Before the current stimulus is passed, before another dime goes to those greed intoxicated traders, managers and CEOs of Banks, Investment houses and Stock Brokerages that have brought the world's economy to its knees, something must be done to redress this outrage.
From the N.Y. Times, What Red Ink? Wall Street Paid Hefty Bonuses
Despite crippling losses, multibillion-dollar bailouts and the passing of some of the most prominent names in the business, employees at financial companies in New York, the now-diminished world capital of capital, collected an estimated $18.4 billion in bonuses for the year.
That was the sixth-largest haul on record, according to a report released Wednesday by the New York State comptroller.
These bonuses went to those who promoted the lowering of tax rates for dividends, estates and the top income that they were receiving as they were undermining the very institutions that they were part of.

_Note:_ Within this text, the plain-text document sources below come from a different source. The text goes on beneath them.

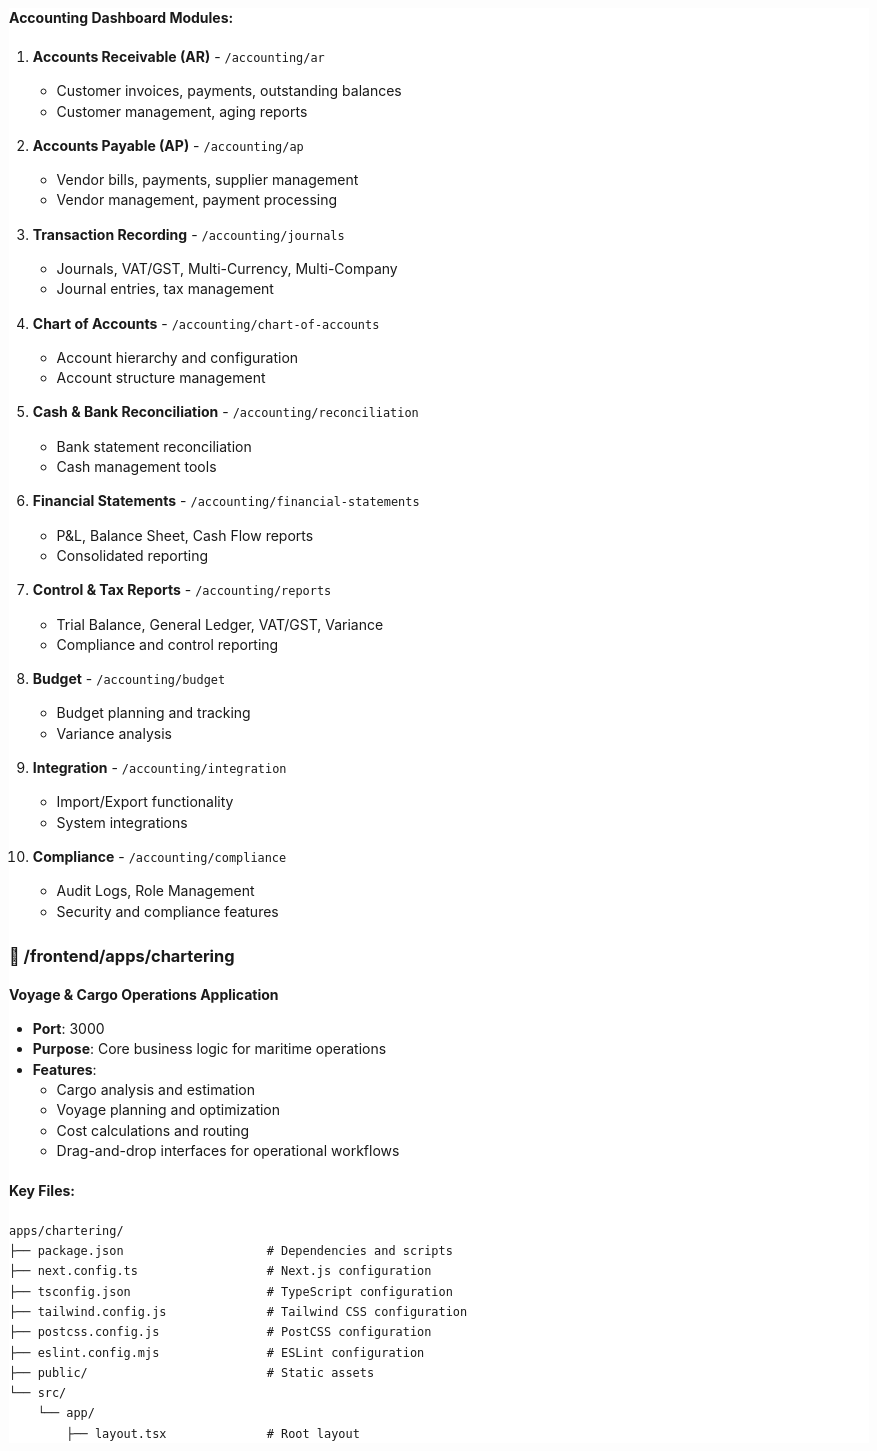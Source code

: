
 ```
```

#### Accounting Dashboard Modules:

1. **Accounts Receivable (AR)** - `/accounting/ar`
   - Customer invoices, payments, outstanding balances
   - Customer management, aging reports

2. **Accounts Payable (AP)** - `/accounting/ap`
   - Vendor bills, payments, supplier management
   - Vendor management, payment processing

3. **Transaction Recording** - `/accounting/journals`
   - Journals, VAT/GST, Multi-Currency, Multi-Company
   - Journal entries, tax management

4. **Chart of Accounts** - `/accounting/chart-of-accounts`
   - Account hierarchy and configuration
   - Account structure management

5. **Cash & Bank Reconciliation** - `/accounting/reconciliation`
   - Bank statement reconciliation
   - Cash management tools

6. **Financial Statements** - `/accounting/financial-statements`
   - P&L, Balance Sheet, Cash Flow reports
   - Consolidated reporting

7. **Control & Tax Reports** - `/accounting/reports`
   - Trial Balance, General Ledger, VAT/GST, Variance
   - Compliance and control reporting

8. **Budget** - `/accounting/budget`
   - Budget planning and tracking
   - Variance analysis

9. **Integration** - `/accounting/integration`
   - Import/Export functionality
   - System integrations

10. **Compliance** - `/accounting/compliance`
    - Audit Logs, Role Management
    - Security and compliance features

### 📁 /frontend/apps/chartering
**Voyage & Cargo Operations Application**
- **Port**: 3000
- **Purpose**: Core business logic for maritime operations
- **Features**:
  - Cargo analysis and estimation
  - Voyage planning and optimization
  - Cost calculations and routing
  - Drag-and-drop interfaces for operational workflows

#### Key Files:
```
apps/chartering/
├── package.json                    # Dependencies and scripts
├── next.config.ts                  # Next.js configuration
├── tsconfig.json                   # TypeScript configuration
├── tailwind.config.js              # Tailwind CSS configuration
├── postcss.config.js               # PostCSS configuration
├── eslint.config.mjs               # ESLint configuration
├── public/                         # Static assets
└── src/
    └── app/
        ├── layout.tsx              # Root layout
```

Now it's the turn of the trusting souls who were to be the ultimate patsies, those who invested their life savings in their supposedly secure regulated corporations, only to have their equity destroyed by their irresponsibility.
This must be passed immediately.
Provision for special tax rate on revenue from TARP supported corporations
Any employee, consultant or officer of any entity that was the recipient of funds provided under Public Law 110.348 commonly known as Toxic Asset Relief Program shall have the portion of income consisting of special discretionary remuneration taxed at the following rate.
Amount up to $50,000 as ordinary income
Amount Over $50,000 up to $500,000 at 75%
Amount over $500,000 at 95%
The money for these bonuses were never earned, and those who recieved them in a more just society would be punished for their actions that contributed to destroying their companies, and the livelihoods of millions of innocent victims.
For those who doubt that this would be constitutional based on the proscription against ex-post facto laws, such restrictions only apply to criminal legislation. This comment from my earlier diary today gives the relevant SCOTUS precedent. Important enough that I'll show it here, thanks to user Photoghog:
As stated in Karpa v. C.I.R., 909 F.2d 784, 786 (4th Cir.,1990)
The prohibition against ex post facto laws applies only to penal legislation that imposes or increases criminal punishment for conduct predating its enactment... The ex post facto clause is not applicable to legislation imposing civil disabilities...Applying these general principles, the Supreme Court rejected an ex post facto challenge to Connecticut's retrospective application of a tax penalty in Bankers' Trust Co. v. Blodgett, 260 U.S. 647,... The statute challenged in Bankers' Trust imposed a 2% tax on the value of estate property for the five years preceding a decedent's death where it appeared that the property was taxable and no state or local tax had been assessed or paid during the year preceding death... The Court recognized that the sanction for failure to pay taxes is "usually punitive," and the Connecticut provision for "penalizing a delinquency" was no exception... But the Court held that "[t]he penalty of the statute was not in punishment of a crime," and hence the ex post facto prohibition was simply not implicated." [Citations and footnotes omitted.]
Whether this will fly or not, it's time for the Democratic Party to take action by at the least debating this proposal. The public demands no less.